======== Task input

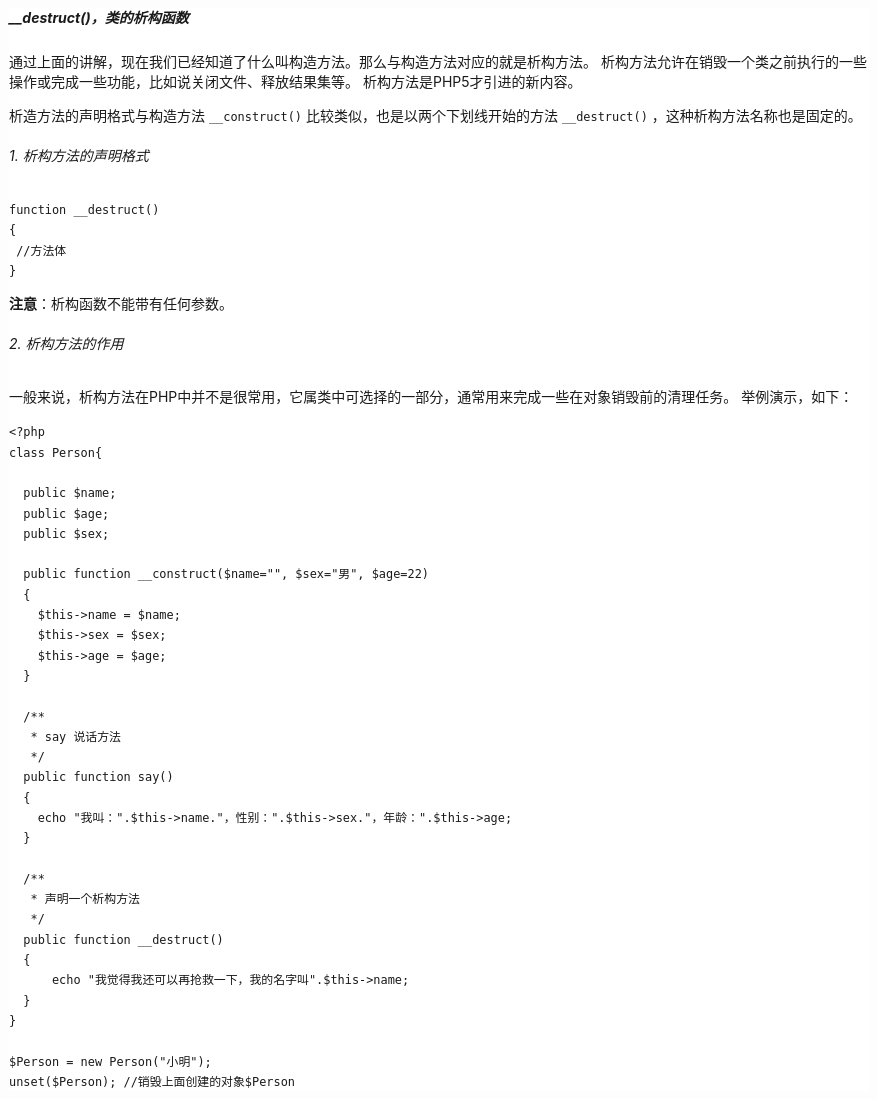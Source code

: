<h5>__destruct()，类的析构函数</h5>

通过上面的讲解，现在我们已经知道了什么叫构造方法。那么与构造方法对应的就是析构方法。
析构方法允许在销毁一个类之前执行的一些操作或完成一些功能，比如说关闭文件、释放结果集等。
析构方法是PHP5才引进的新内容。

析造方法的声明格式与构造方法 <code>__construct()</code> 比较类似，也是以两个下划线开始的方法 <code>__destruct()</code> ，这种析构方法名称也是固定的。

<h6>1. 析构方法的声明格式</h6>

<pre><code class="">function __destruct()
{
 //方法体
}
</code></pre>

<strong>注意</strong>：析构函数不能带有任何参数。

<h6>2. 析构方法的作用</h6>

一般来说，析构方法在PHP中并不是很常用，它属类中可选择的一部分，通常用来完成一些在对象销毁前的清理任务。
举例演示，如下：

<pre><code class="language-php ">&lt;?php
class Person{  

  public $name;    
  public $age;    
  public $sex;    

  public function __construct($name="", $sex="男", $age=22)
  { 
    $this-&gt;name = $name;
    $this-&gt;sex = $sex;
    $this-&gt;age = $age;
  }

  /**
   * say 说话方法
   */
  public function say()
  {
    echo "我叫：".$this-&gt;name."，性别：".$this-&gt;sex."，年龄：".$this-&gt;age;
  } 

  /**
   * 声明一个析构方法
   */
  public function __destruct()
  {
      echo "我觉得我还可以再抢救一下，我的名字叫".$this-&gt;name;
  }
}

$Person = new Person("小明");
unset($Person); //销毁上面创建的对象$Person
</code></pre>
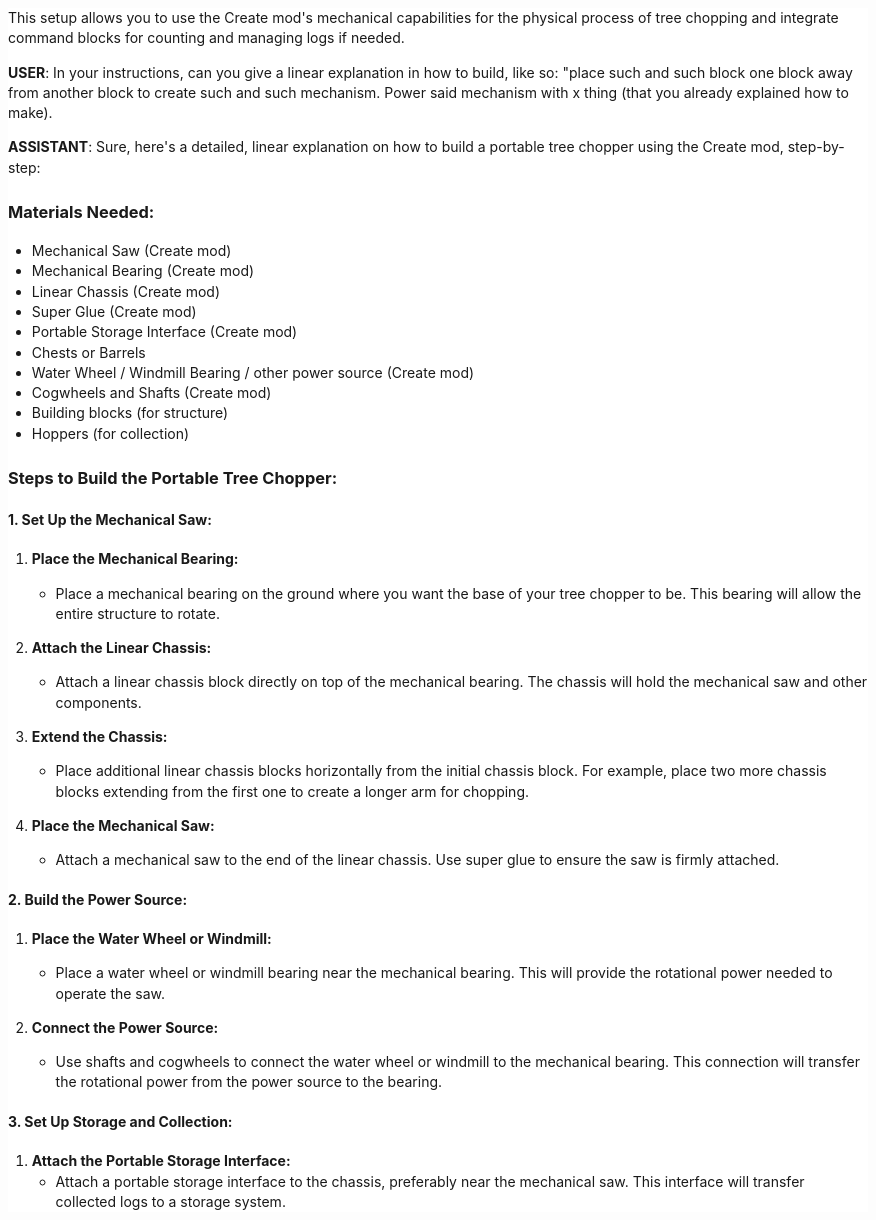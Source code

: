 This setup allows you to use the Create mod's mechanical capabilities for the physical process of tree chopping and integrate command blocks for counting and managing logs if needed.

**USER**: In your instructions, can you give a linear explanation in how to build, like so: "place such and such block one block away from another block to create such and such mechanism. Power said mechanism with x thing (that you already explained how to make).

**ASSISTANT**: Sure, here's a detailed, linear explanation on how to build a portable tree chopper using the Create mod, step-by-step:

### Materials Needed:
- Mechanical Saw (Create mod)
- Mechanical Bearing (Create mod)
- Linear Chassis (Create mod)
- Super Glue (Create mod)
- Portable Storage Interface (Create mod)
- Chests or Barrels
- Water Wheel / Windmill Bearing / other power source (Create mod)
- Cogwheels and Shafts (Create mod)
- Building blocks (for structure)
- Hoppers (for collection)

### Steps to Build the Portable Tree Chopper:

#### 1. **Set Up the Mechanical Saw:**
1. **Place the Mechanical Bearing:**
   - Place a mechanical bearing on the ground where you want the base of your tree chopper to be. This bearing will allow the entire structure to rotate.

2. **Attach the Linear Chassis:**
   - Attach a linear chassis block directly on top of the mechanical bearing. The chassis will hold the mechanical saw and other components.

3. **Extend the Chassis:**
   - Place additional linear chassis blocks horizontally from the initial chassis block. For example, place two more chassis blocks extending from the first one to create a longer arm for chopping.

4. **Place the Mechanical Saw:**
   - Attach a mechanical saw to the end of the linear chassis. Use super glue to ensure the saw is firmly attached.

#### 2. **Build the Power Source:**
1. **Place the Water Wheel or Windmill:**
   - Place a water wheel or windmill bearing near the mechanical bearing. This will provide the rotational power needed to operate the saw.

2. **Connect the Power Source:**
   - Use shafts and cogwheels to connect the water wheel or windmill to the mechanical bearing. This connection will transfer the rotational power from the power source to the bearing.

#### 3. **Set Up Storage and Collection:**
1. **Attach the Portable Storage Interface:**
   - Attach a portable storage interface to the chassis, preferably near the mechanical saw. This interface will transfer collected logs to a storage system.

================

● Goal of the exercise: Please copy out each line in the entries that mentions the string "from".

● Exercise result:
**USER**: In your instructions, can you give a linear explanation in how to build, like so: "place such and such block one block away from another block to create such and such mechanism. Power said mechanism with x thing (that you already explained how to make).
   - Place additional linear chassis blocks horizontally from the initial chassis block. For example, place two more chassis blocks extending from the first one to create a longer arm for chopping.
   - Use shafts and cogwheels to connect the water wheel or windmill to the mechanical bearing. This connection will transfer the rotational power from the power source to the bearing.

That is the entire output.